◆ PROVIDED DATA:
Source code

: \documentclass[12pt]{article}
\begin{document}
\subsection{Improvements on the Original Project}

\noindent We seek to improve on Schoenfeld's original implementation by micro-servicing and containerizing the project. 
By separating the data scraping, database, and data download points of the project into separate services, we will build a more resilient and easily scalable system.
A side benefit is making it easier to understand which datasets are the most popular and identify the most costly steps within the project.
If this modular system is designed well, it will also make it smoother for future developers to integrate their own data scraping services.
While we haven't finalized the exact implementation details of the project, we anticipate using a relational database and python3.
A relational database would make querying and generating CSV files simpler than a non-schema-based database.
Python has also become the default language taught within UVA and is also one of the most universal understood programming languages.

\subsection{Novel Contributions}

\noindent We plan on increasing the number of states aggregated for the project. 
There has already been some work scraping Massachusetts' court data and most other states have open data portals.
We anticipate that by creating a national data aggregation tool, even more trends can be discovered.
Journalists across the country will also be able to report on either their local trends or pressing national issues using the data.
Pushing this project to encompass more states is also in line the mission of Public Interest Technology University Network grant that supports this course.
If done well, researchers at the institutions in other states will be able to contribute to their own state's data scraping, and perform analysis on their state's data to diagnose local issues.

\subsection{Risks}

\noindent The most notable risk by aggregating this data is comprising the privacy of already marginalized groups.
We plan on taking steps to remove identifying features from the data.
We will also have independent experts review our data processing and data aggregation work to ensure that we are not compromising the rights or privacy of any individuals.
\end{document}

---

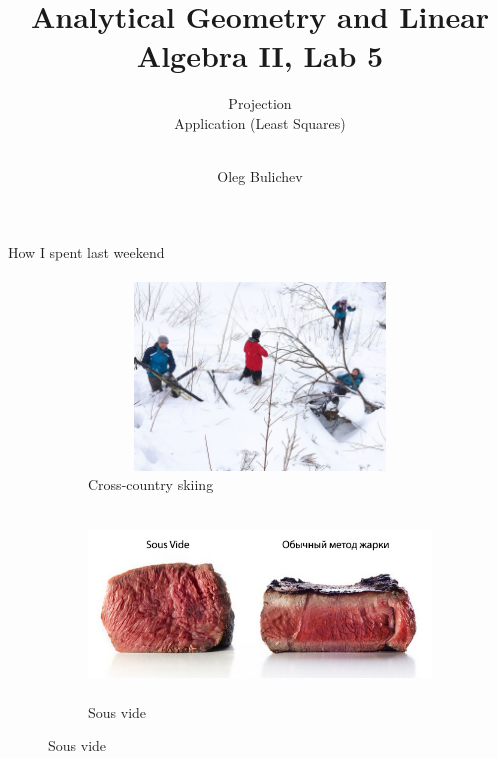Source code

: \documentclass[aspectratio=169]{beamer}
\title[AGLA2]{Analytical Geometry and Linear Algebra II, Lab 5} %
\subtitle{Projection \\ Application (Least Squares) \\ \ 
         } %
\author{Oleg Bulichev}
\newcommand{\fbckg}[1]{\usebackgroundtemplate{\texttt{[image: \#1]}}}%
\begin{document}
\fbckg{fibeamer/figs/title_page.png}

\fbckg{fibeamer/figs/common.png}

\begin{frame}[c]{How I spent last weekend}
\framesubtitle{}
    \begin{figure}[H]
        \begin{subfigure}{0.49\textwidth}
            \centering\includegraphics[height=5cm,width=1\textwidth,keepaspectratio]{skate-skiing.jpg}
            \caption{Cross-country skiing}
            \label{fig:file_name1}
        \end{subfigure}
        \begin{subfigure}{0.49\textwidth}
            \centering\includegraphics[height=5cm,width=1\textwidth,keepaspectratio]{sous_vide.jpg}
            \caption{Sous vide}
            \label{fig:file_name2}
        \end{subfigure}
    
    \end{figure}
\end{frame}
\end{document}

◆ THE TASK: The lines you need are those containing "anticipate"; find them in the records and copy them.

◆ SOLUTION TO THIS PROBLEM:
While we haven't finalized the exact implementation details of the project, we anticipate using a relational database and python3.
We anticipate that by creating a national data aggregation tool, even more trends can be discovered.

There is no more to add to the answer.